The only thing not living in the edge ( as was noticed), is stream, logpush and new image resize requests ( existing ones worked fine) from the data plane
>That would mean their data is at the core cluster. That's not true or I haven't seen any evidence to support that statement.
You're being loose in your usage of 'data'. No one is talking about cached copies of an upstream, but you probably are.
Read the post mortem a bit more closely. They explicitly state that the control plane(s) source of truth lives in core, and that logs aggregate back to core for analytics and service ingestion. Think through the implications on that one.
That’s my interpretation as well. There is one central brain, and “the edge” is like the nervous system that collects signals, sends it to the brain, and is _eventually consistent_ with instructions/config generated by the brain.
Sounds like chatgpt doesn't want your business and tuned thier cloudflare settings accordingly. Conveniently cloudflare is getting the blame, which is presumably part of what they're paying for.
>Sounds like chatgpt doesn't want your business and tuned thier cloudflare settings accordingly. Conveniently cloudflare is getting the blame, which is presumably part of what they're paying for.
The issue is fixed now. But as I mentioned CloudFlare still has a shit captcha, and the one for disabilities was broken as I mentioned.
Yep, it's easy to spot folks who have never configured Cloudflare's WAF when they suggest Cloudflare is blocking their browser of choice instead of the website itself.

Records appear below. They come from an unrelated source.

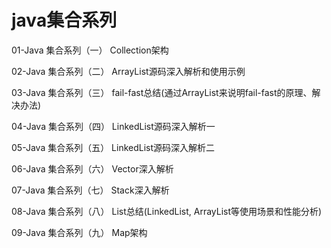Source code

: # java集合系列
                     
01-Java 集合系列（一） Collection架构
                         
02-Java 集合系列（二） ArrayList源码深入解析和使用示例
                    
03-Java 集合系列（三） fail-fast总结(通过ArrayList来说明fail-fast的原理、解决办法)
                    
04-Java 集合系列（四） LinkedList源码深入解析一
                    
05-Java 集合系列（五） LinkedList源码深入解析二
                    
06-Java 集合系列（六） Vector深入解析
                    
07-Java 集合系列（七） Stack深入解析
                    
08-Java 集合系列（八） List总结(LinkedList, ArrayList等使用场景和性能分析)
                    
09-Java 集合系列（九） Map架构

> The other two data centers running in the area would take over responsibility for the high availability cluster and keep critical services online. Generally that worked as planned. Unfortunately, we discovered that a subset of services that were supposed to be on the high availability cluster had dependencies on services exclusively running in PDX-04.
> A handful of products did not properly get stood up on our disaster recovery sites. These tended to be newer products where we had not fully implemented and tested a disaster recovery procedure.
So the root cause for the outage was that they relied on a single data center. I find that pretty embarrassing for a company like Cloudflare, which powers such relevant parts of the internet.